In the remote replication option, data objects are copied to a secondary CAS at the remote location. In this case, the objects remain accessible from the secondary CAS if the primary CAS system fails.
  • Fast record retrieval: CAS stores all objects on disks, which provides faster access to the objects compared to tapes and optical discs.
  • Load balancing: CAS distributes objects across multiple nodes to provide maximum throughput and availability.
  • Scalability: CAS allows the addition of more nodes to the cluster without any interruption to data access and with minimum administrative overhead.

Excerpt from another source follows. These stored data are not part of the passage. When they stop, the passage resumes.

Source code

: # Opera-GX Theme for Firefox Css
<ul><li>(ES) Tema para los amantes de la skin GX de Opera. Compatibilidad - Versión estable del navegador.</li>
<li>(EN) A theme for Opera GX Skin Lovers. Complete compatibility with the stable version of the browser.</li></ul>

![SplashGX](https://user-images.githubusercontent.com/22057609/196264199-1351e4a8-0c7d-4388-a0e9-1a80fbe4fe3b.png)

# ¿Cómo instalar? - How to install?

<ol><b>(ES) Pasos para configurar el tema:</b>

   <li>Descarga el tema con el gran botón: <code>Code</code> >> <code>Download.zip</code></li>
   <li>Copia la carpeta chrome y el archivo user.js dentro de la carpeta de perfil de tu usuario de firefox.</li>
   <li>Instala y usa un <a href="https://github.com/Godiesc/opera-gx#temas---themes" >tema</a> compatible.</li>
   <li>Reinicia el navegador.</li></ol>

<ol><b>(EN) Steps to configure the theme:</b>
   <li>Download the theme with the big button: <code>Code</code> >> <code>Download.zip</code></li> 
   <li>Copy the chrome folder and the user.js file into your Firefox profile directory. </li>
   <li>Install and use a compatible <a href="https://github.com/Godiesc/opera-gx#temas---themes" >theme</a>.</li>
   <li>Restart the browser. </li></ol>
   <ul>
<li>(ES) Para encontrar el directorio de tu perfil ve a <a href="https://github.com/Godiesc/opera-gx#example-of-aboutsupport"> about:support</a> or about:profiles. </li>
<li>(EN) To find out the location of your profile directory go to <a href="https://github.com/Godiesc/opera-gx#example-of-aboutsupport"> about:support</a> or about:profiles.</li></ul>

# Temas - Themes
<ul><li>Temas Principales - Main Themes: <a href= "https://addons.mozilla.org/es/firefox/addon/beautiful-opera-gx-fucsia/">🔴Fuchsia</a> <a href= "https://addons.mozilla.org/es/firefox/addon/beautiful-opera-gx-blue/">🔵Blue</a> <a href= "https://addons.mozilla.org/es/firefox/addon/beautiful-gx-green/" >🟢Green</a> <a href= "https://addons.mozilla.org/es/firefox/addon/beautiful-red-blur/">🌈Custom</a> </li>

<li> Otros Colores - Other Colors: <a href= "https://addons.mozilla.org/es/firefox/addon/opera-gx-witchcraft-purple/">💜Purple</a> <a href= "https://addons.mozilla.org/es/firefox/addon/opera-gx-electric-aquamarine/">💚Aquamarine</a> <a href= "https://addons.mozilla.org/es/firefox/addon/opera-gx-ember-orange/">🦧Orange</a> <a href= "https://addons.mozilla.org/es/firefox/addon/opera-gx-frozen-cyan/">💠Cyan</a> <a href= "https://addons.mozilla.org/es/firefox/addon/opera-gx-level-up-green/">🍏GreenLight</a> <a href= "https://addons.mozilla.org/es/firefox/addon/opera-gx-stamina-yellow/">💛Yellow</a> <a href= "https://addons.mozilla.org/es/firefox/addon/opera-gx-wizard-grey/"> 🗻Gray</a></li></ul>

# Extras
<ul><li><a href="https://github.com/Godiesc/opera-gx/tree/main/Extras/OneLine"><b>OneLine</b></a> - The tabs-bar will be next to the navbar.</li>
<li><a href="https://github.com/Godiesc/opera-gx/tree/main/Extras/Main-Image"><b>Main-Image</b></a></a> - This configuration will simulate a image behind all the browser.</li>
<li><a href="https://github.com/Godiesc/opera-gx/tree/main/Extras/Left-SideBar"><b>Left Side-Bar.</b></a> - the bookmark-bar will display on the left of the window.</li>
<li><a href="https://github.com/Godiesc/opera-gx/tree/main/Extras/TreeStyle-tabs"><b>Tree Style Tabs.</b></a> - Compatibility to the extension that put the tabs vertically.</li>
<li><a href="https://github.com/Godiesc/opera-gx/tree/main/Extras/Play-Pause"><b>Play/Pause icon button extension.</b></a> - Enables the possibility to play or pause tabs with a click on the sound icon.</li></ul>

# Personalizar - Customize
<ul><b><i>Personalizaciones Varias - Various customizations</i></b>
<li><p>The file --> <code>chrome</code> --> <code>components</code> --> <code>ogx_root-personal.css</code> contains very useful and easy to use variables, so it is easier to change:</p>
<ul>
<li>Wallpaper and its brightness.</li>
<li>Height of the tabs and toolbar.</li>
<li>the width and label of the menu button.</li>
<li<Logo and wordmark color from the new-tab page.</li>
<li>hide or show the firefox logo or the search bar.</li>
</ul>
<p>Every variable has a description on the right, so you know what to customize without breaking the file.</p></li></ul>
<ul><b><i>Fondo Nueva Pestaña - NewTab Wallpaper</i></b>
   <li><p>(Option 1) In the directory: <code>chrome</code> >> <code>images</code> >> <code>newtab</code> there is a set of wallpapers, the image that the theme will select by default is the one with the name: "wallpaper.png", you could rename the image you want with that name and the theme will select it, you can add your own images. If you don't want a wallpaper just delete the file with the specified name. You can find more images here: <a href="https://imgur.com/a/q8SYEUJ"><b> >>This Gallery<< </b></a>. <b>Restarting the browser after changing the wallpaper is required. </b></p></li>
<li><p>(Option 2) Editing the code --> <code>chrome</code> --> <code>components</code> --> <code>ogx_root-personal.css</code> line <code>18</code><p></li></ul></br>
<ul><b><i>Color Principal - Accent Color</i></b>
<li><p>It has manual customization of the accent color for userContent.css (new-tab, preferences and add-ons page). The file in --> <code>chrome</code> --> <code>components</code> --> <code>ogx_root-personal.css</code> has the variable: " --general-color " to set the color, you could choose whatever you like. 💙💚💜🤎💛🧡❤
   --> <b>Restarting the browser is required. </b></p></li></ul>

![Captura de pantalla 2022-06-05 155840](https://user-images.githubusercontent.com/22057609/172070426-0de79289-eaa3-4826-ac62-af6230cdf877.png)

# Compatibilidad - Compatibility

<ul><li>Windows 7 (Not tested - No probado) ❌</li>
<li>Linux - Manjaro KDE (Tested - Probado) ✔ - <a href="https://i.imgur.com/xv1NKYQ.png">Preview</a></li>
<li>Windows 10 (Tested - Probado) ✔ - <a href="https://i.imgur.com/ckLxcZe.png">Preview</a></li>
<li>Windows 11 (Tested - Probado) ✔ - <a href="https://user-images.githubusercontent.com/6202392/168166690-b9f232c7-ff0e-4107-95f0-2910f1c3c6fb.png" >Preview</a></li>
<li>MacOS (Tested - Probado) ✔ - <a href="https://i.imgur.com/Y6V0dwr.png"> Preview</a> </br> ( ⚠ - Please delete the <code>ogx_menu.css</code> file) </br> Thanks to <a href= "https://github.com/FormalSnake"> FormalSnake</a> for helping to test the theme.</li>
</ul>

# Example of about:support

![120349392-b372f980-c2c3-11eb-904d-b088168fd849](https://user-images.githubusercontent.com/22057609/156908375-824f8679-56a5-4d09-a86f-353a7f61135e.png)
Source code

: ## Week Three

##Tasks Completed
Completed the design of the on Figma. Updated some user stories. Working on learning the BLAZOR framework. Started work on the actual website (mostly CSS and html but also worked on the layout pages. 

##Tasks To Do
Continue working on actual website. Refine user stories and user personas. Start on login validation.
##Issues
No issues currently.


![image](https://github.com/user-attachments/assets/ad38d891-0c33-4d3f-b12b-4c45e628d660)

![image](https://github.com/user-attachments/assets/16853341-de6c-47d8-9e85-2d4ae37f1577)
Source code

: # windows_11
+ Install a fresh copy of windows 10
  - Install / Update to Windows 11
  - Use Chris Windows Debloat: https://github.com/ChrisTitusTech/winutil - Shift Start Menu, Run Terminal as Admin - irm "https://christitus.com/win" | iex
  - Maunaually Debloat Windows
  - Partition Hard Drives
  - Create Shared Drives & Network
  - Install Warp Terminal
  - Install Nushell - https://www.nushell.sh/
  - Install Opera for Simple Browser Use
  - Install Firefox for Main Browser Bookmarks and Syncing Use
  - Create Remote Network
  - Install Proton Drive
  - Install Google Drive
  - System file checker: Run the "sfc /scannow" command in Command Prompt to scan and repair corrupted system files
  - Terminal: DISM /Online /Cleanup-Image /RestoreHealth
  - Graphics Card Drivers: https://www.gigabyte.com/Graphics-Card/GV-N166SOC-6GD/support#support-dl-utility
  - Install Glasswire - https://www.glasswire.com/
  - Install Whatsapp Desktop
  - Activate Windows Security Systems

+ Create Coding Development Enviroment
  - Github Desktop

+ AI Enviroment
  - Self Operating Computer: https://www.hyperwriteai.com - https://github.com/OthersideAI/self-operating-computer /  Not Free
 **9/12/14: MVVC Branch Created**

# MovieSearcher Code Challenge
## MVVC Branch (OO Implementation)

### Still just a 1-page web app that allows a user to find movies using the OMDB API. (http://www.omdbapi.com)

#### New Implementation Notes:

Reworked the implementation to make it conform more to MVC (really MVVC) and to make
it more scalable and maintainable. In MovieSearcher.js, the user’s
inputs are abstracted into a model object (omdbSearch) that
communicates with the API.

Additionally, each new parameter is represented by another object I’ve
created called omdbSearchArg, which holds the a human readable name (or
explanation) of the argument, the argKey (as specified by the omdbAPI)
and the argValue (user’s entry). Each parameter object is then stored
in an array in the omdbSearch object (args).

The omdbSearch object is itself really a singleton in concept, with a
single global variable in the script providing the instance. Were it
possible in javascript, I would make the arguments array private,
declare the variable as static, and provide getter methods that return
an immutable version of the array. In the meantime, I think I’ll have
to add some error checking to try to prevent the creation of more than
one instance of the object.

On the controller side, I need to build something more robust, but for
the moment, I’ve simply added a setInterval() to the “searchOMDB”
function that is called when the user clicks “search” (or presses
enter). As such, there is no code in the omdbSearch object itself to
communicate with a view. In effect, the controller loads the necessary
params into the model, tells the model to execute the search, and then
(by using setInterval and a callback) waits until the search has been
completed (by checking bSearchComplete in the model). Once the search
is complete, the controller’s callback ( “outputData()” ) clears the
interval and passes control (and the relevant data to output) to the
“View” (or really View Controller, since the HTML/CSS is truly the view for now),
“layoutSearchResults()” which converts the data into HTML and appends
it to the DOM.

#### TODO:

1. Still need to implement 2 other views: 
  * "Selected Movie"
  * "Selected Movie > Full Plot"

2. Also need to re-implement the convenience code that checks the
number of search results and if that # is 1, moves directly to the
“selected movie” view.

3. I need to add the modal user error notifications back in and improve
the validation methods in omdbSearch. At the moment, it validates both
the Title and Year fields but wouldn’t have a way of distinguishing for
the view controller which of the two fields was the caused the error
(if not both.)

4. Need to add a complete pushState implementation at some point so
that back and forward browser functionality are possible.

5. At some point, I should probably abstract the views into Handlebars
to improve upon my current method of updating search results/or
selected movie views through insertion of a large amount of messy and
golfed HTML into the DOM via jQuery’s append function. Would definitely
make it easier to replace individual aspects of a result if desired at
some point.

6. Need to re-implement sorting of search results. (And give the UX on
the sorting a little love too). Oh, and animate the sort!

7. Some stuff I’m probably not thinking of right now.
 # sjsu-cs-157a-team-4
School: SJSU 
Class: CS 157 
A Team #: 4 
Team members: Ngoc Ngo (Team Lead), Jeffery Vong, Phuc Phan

  • Event notification: CAS continuously monitors the state of the system and raises an alert for any event that requires the administrator's attention. The event notification is communicated to the administrator through SNMP, SMTP, or e-mail.
  • Self diagnosis and repair: CAS automatically detects and repairs corrupted objects and alerts the administrator about the potential problem. CAS systems can be configured to alert remote support teams who can diagnose and repair the system remotely.
  • Audit trails: CAS keeps track of management activities and any access or disposition of data. Audit trails are mandated by compliance requirements.
A unified storage system consists of the following key components: storage controller, NAS head, OSD node, and storage. Figure 8.9 illustrates the block diagram of a unified storage platform.
Figure 8.9 Unified storage platform
The storage controller provides block-level access to application servers through iSCSI, FC, or FCoE protocols. It contains iSCSI, FC, and FCoE front-end ports for direct block access. The storage controller is also responsible for managing the back-end storage pool in the storage system. The controller configures LUNs and presents them to application servers, NAS heads, and OSD nodes. The LUNs presented to the application server appear as local physical disks. A file system is configured on these LUNs and is made available to applications for storing data.
A NAS head is a dedicated file server that provides file access to NAS clients. The NAS head is connected to the storage via the storage controller typically using a FC or FCoE connection. The system typically has two or more NAS heads for redundancy. The LUNs presented to the NAS head appear as physical disks. The NAS head configures the file systems on these disks, creates a NFS, CIFS, or mixed share, and exports the share to the NAS clients.
The OSD node accesses the storage through the storage controller using a FC or FCoE connection. The LUNs assigned to the OSD node appear as physical disks. These disks are configured by the OSD nodes, enabling them to store the data from the web application servers.